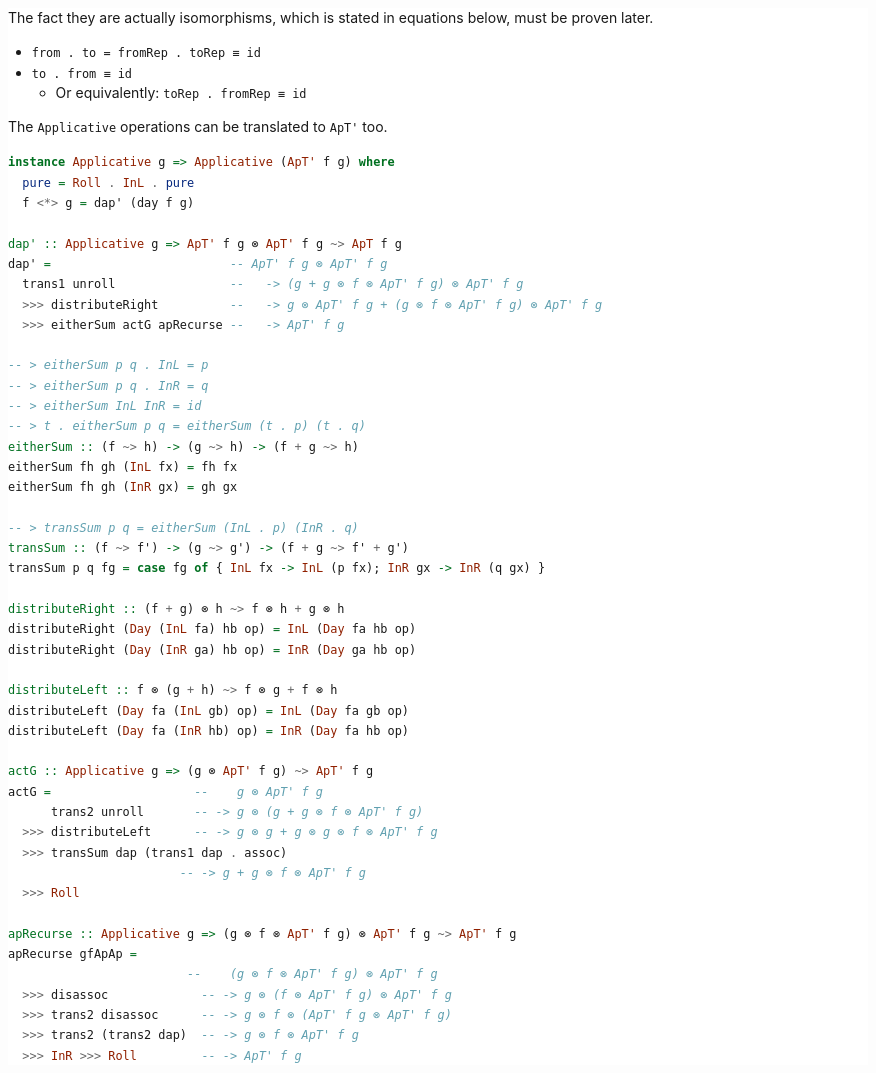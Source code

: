 The fact they are actually isomorphisms, which is stated in equations below, must be proven later.

* `from . to = fromRep . toRep ≡ id`
* `to . from ≡ id`
  * Or equivalently: `toRep . fromRep ≡ id`

The `Applicative` operations can be translated to `ApT'` too.

```haskell
instance Applicative g => Applicative (ApT' f g) where
  pure = Roll . InL . pure
  f <*> g = dap' (day f g)

dap' :: Applicative g => ApT' f g ⊗ ApT' f g ~> ApT f g
dap' =                         -- ApT' f g ⊗ ApT' f g
  trans1 unroll                --   -> (g + g ⊗ f ⊗ ApT' f g) ⊗ ApT' f g
  >>> distributeRight          --   -> g ⊗ ApT' f g + (g ⊗ f ⊗ ApT' f g) ⊗ ApT' f g
  >>> eitherSum actG apRecurse --   -> ApT' f g

-- > eitherSum p q . InL = p
-- > eitherSum p q . InR = q
-- > eitherSum InL InR = id
-- > t . eitherSum p q = eitherSum (t . p) (t . q)
eitherSum :: (f ~> h) -> (g ~> h) -> (f + g ~> h)
eitherSum fh gh (InL fx) = fh fx
eitherSum fh gh (InR gx) = gh gx

-- > transSum p q = eitherSum (InL . p) (InR . q)
transSum :: (f ~> f') -> (g ~> g') -> (f + g ~> f' + g')
transSum p q fg = case fg of { InL fx -> InL (p fx); InR gx -> InR (q gx) }

distributeRight :: (f + g) ⊗ h ~> f ⊗ h + g ⊗ h
distributeRight (Day (InL fa) hb op) = InL (Day fa hb op)
distributeRight (Day (InR ga) hb op) = InR (Day ga hb op)

distributeLeft :: f ⊗ (g + h) ~> f ⊗ g + f ⊗ h
distributeLeft (Day fa (InL gb) op) = InL (Day fa gb op)
distributeLeft (Day fa (InR hb) op) = InR (Day fa hb op)

actG :: Applicative g => (g ⊗ ApT' f g) ~> ApT' f g
actG =                    --    g ⊗ ApT' f g
      trans2 unroll       -- -> g ⊗ (g + g ⊗ f ⊗ ApT' f g)
  >>> distributeLeft      -- -> g ⊗ g + g ⊗ g ⊗ f ⊗ ApT' f g
  >>> transSum dap (trans1 dap . assoc)
                        -- -> g + g ⊗ f ⊗ ApT' f g
  >>> Roll

apRecurse :: Applicative g => (g ⊗ f ⊗ ApT' f g) ⊗ ApT' f g ~> ApT' f g
apRecurse gfApAp =
                         --    (g ⊗ f ⊗ ApT' f g) ⊗ ApT' f g
  >>> disassoc             -- -> g ⊗ (f ⊗ ApT' f g) ⊗ ApT' f g
  >>> trans2 disassoc      -- -> g ⊗ f ⊗ (ApT' f g ⊗ ApT' f g)
  >>> trans2 (trans2 dap)  -- -> g ⊗ f ⊗ ApT' f g
  >>> InR >>> Roll         -- -> ApT' f g
```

- [TASK DESCRIPTION]
Your copy of the entries above must be exact and must not include pictures.

- [ANSWER TO THIS EXERCISE]
Source code

: The fact they are actually isomorphisms, which is stated in equations below, must be proven later.

* `from . to = fromRep . toRep ≡ id`
* `to . from ≡ id`
  * Or equivalently: `toRep . fromRep ≡ id`

The `Applicative` operations can be translated to `ApT'` too.

```haskell
instance Applicative g => Applicative (ApT' f g) where
  pure = Roll . InL . pure
  f <*> g = dap' (day f g)

dap' :: Applicative g => ApT' f g ⊗ ApT' f g ~> ApT f g
dap' =                         -- ApT' f g ⊗ ApT' f g
  trans1 unroll                --   -> (g + g ⊗ f ⊗ ApT' f g) ⊗ ApT' f g
  >>> distributeRight          --   -> g ⊗ ApT' f g + (g ⊗ f ⊗ ApT' f g) ⊗ ApT' f g
  >>> eitherSum actG apRecurse --   -> ApT' f g

-- > eitherSum p q . InL = p
-- > eitherSum p q . InR = q
-- > eitherSum InL InR = id
-- > t . eitherSum p q = eitherSum (t . p) (t . q)
eitherSum :: (f ~> h) -> (g ~> h) -> (f + g ~> h)
eitherSum fh gh (InL fx) = fh fx
eitherSum fh gh (InR gx) = gh gx

-- > transSum p q = eitherSum (InL . p) (InR . q)
transSum :: (f ~> f') -> (g ~> g') -> (f + g ~> f' + g')
transSum p q fg = case fg of { InL fx -> InL (p fx); InR gx -> InR (q gx) }

distributeRight :: (f + g) ⊗ h ~> f ⊗ h + g ⊗ h
distributeRight (Day (InL fa) hb op) = InL (Day fa hb op)
distributeRight (Day (InR ga) hb op) = InR (Day ga hb op)

distributeLeft :: f ⊗ (g + h) ~> f ⊗ g + f ⊗ h
distributeLeft (Day fa (InL gb) op) = InL (Day fa gb op)
distributeLeft (Day fa (InR hb) op) = InR (Day fa hb op)

actG :: Applicative g => (g ⊗ ApT' f g) ~> ApT' f g
actG =                    --    g ⊗ ApT' f g
      trans2 unroll       -- -> g ⊗ (g + g ⊗ f ⊗ ApT' f g)
  >>> distributeLeft      -- -> g ⊗ g + g ⊗ g ⊗ f ⊗ ApT' f g
  >>> transSum dap (trans1 dap . assoc)
                        -- -> g + g ⊗ f ⊗ ApT' f g
  >>> Roll

apRecurse :: Applicative g => (g ⊗ f ⊗ ApT' f g) ⊗ ApT' f g ~> ApT' f g
apRecurse gfApAp =
                         --    (g ⊗ f ⊗ ApT' f g) ⊗ ApT' f g
  >>> disassoc             -- -> g ⊗ (f ⊗ ApT' f g) ⊗ ApT' f g
  >>> trans2 disassoc      -- -> g ⊗ f ⊗ (ApT' f g ⊗ ApT' f g)
  >>> trans2 (trans2 dap)  -- -> g ⊗ f ⊗ ApT' f g
  >>> InR >>> Roll         -- -> ApT' f g
```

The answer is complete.